‘Miles for
Melanoma’ walk raises money, awareness
By Christine
Mastalio
http://www.qctimes.com/
Eight women stood in a circle, eager
to talk about their friend and co-worker who died of melanoma.
They smiled at her strength and shook
their heads with indignation at a disease that struck without reason.
Speech and language pathologist for
the Mississippi Valley Bend Area Education Agency, Deb Huebner died after her
second recurrence of melanoma, a deadly type of skin cancer.
“She did everything right and still
got it,” special education teacher Angie Fox said. “She lived a healthy
lifestyle.”
The women from Adams Elementary
School in Davenport came together in the lobby of the Pepsico Recreation Center
at Augustana College on Saturday for the fourth annual Miles for Melanoma walk.
About 200 people walked 5 kilometers
through the hilly campus to raise money and awareness for melanoma.
“People our ages, in their 40s and
50s, didn’t take care of their skin. We were staying out in the sun and we
actually used oils to enhance burns,” said Chris Turnipseed, media specialist at
Adams. “Now there are products out there to take care of your skin.”
Walk spokesperson Carol Ehlert, whose
husband also has melanoma, stressed the importance of prevention.
“The prognosis for melanoma is not
good,” Ehlert said. “Awareness and removing (cancer) early is. If it’s not
treated then it metastasizes and goes to the organs.”
The walk and other fundraisers made
more than $10,000, which will be donated to the Melanoma Research Foundation.
The money funds junior research grants in memory of Quad-Citian Deb Sandry.
Sandry had melanoma for eight years
before her death in 2002. The 40-year-old woman’s courage and influence sparked
the first melanoma walk, Sandry’s mother Laura Longley said.
“At her visitation there was a
four-hour line. So many people came for the visitation that (some friends)
thought, ‘Maybe they’ll come for a walk,’ ” Longley said.
In four years, the walk committee has
helped raise more than $25,000 for melanoma research. Billboards and other
advertisements are donated by families, so that every penny raised goes to the
national foundation.
Patti Hutson’s husband died of
melanoma in 1996. She held a silent auction at Curves fitness center in Rock
Island, and her son’s group was the first to finish the walk.
“I don’t think most people know a lot
about (melanoma),” Hutson said. “I don’t think a lot of doctors know about it.”
Sandry’s family found that out the
hard way.

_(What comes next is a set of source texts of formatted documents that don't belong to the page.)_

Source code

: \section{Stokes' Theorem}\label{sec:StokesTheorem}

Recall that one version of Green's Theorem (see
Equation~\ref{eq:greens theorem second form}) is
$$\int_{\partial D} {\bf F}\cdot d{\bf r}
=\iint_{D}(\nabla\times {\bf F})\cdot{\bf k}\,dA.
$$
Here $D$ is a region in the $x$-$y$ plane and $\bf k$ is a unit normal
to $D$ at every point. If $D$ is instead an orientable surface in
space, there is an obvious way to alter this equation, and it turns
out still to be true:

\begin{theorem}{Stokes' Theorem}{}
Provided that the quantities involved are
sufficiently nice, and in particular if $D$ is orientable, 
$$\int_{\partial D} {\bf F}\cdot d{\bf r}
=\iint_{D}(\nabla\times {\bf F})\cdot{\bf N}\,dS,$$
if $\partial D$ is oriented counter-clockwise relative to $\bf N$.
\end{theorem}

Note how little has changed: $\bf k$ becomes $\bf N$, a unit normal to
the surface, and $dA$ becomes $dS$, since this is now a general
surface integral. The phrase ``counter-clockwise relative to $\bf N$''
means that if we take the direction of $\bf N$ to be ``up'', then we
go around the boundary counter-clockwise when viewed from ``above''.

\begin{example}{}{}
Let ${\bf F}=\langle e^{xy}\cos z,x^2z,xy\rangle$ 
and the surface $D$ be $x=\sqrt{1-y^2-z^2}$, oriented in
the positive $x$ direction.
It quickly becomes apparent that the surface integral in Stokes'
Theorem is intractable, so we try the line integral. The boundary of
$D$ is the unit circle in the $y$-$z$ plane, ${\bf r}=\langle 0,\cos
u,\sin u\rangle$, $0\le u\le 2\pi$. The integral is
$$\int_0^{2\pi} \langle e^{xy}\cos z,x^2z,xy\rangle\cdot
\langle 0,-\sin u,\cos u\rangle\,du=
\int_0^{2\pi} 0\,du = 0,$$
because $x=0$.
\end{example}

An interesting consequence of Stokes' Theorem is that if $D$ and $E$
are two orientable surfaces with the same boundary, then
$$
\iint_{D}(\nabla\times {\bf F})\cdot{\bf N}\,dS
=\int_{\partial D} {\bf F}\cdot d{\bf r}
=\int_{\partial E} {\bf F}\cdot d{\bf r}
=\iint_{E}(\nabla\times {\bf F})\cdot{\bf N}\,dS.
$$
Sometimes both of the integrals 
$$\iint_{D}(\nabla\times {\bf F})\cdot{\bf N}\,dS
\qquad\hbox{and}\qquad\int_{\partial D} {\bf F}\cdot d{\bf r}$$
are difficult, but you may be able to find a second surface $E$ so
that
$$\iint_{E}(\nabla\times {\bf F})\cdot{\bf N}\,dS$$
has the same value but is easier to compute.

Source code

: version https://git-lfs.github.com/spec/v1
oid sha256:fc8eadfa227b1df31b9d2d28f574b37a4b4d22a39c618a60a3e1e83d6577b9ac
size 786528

Two doctors dismissed the mole on her leg as harmless. A couple of
years later, Sandry found out she had melanoma when she was pregnant with her
second child.
She underwent two brain surgeries and
several other operations to remove tumors that had spread to most of her
internal organs. Sandry and her husband traveled to California for experimental
treatments, but nothing stopped the disease’s progress.
“My grandchildren are at increased
risk,” Longley said. “Like all cancers you hope for a cure, but like all cancers
you have to have an early diagnosis.”
Sandry’s 11-year-old daughter, Becca,
got ready for a softball game after the walk. Her mom had shared her passion for
the game and helped teach her how to play.

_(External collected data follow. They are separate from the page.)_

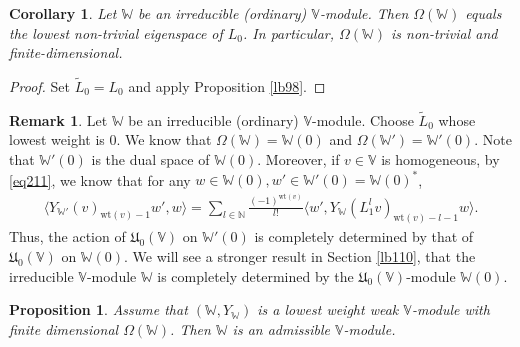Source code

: \documentclass[12pt,b5paper,notitlepage]{report}
\theoremstyle{definition}
\newtheorem{rem}[df]{Remark}
\theoremstyle{plain}
\newtheorem{pp}[df]{Proposition}
\newtheorem{co}[df]{Corollary}
\newcommand{\fk}{\mathfrak}
\newcommand{\wtd}{\widetilde}
\newcommand{\bk}[1]{\langle {#1}\rangle}
\newcommand{\Vbb}{\mathbb V}
\newcommand{\Wbb}{\mathbb W}
\newcommand{\Nbb}{\mathbb N}
\newcommand{\wt}{\mathrm{wt}}
\numberwithin{equation}{section}
\begin{document}
\begin{co}\label{lb130}
Let $\Wbb$ be an irreducible (ordinary)  $\Vbb$-module. Then $\Omega(\Wbb)$ equals the lowest non-trivial eigenspace of $L_0$. In particular, $\Omega(\Wbb)$ is non-trivial and finite-dimensional.
\end{co}

\begin{proof}
Set $\wtd L_0=L_0$ and apply Proposition \ref{lb98}.
\end{proof}



\begin{rem}\label{lb111}
Let $\Wbb$ be an irreducible (ordinary) $\Vbb$-module. Choose $\wtd L_0$ whose lowest weight is $0$. We know that $\Omega(\Wbb)=\Wbb(0)$ and $\Omega(\Wbb')=\Wbb'(0)$. Note that $\Wbb'(0)$ is the dual space of $\Wbb(0)$. Moreover, if $v\in\Vbb$ is homogeneous,  by \eqref{eq211}, we know that for any $w\in\Wbb(0),w'\in\Wbb'(0)=\Wbb(0)^*$,
\begin{align}
\bk{Y_{\Wbb'}(v)_{\wt(v)-1}w',w}=\sum_{l\in\Nbb}\frac{(-1)^{\wt(v)}}{l!}\bk{w',Y_\Wbb(L_1^lv)_{\wt(v)-l-1}w}.\label{eq215}
\end{align}
Thus, the action of $\fk U_0(\Vbb)$ on $\Wbb'(0)$ is completely determined by that of $\fk U_0(\Vbb)$ on $\Wbb(0)$. We will see a stronger result in Section \ref{lb110}, that the irreducible $\Vbb$-module $\Wbb$ is completely determined by the $\fk U_0(\Vbb)$-module $\Wbb(0)$.
\end{rem}





\begin{pp}\label{lb97}
Assume that $(\Wbb,Y_\Wbb)$ is a lowest weight weak $\Vbb$-module with finite dimensional $\Omega(\Wbb)$. Then $\Wbb$ is an admissible $\Vbb$-module.
\end{pp}
\end{document}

“(Melanoma) is really bad and it’s
killed a lot of people,” Becca said. “We can help other people survive.”
Education was the goal of another
walker who lost her mother to melanoma in March.
“(My mother) had it 25 years ago on
her skin and thought it was taken care of,” Dixie Lambrecht-Hovey said. “It
snuck up on her.”
Lambrecht-Hovey said her mother, Jo
Anne Peck, who recently died, was always careful to wear long sleeves and hats
in the sun and didn’t realize that her cancerous mole could do damage inside as
well as out.
“There can never be enough known
about cancer as long as lives are being lost,” Lambrecht-Hovey said.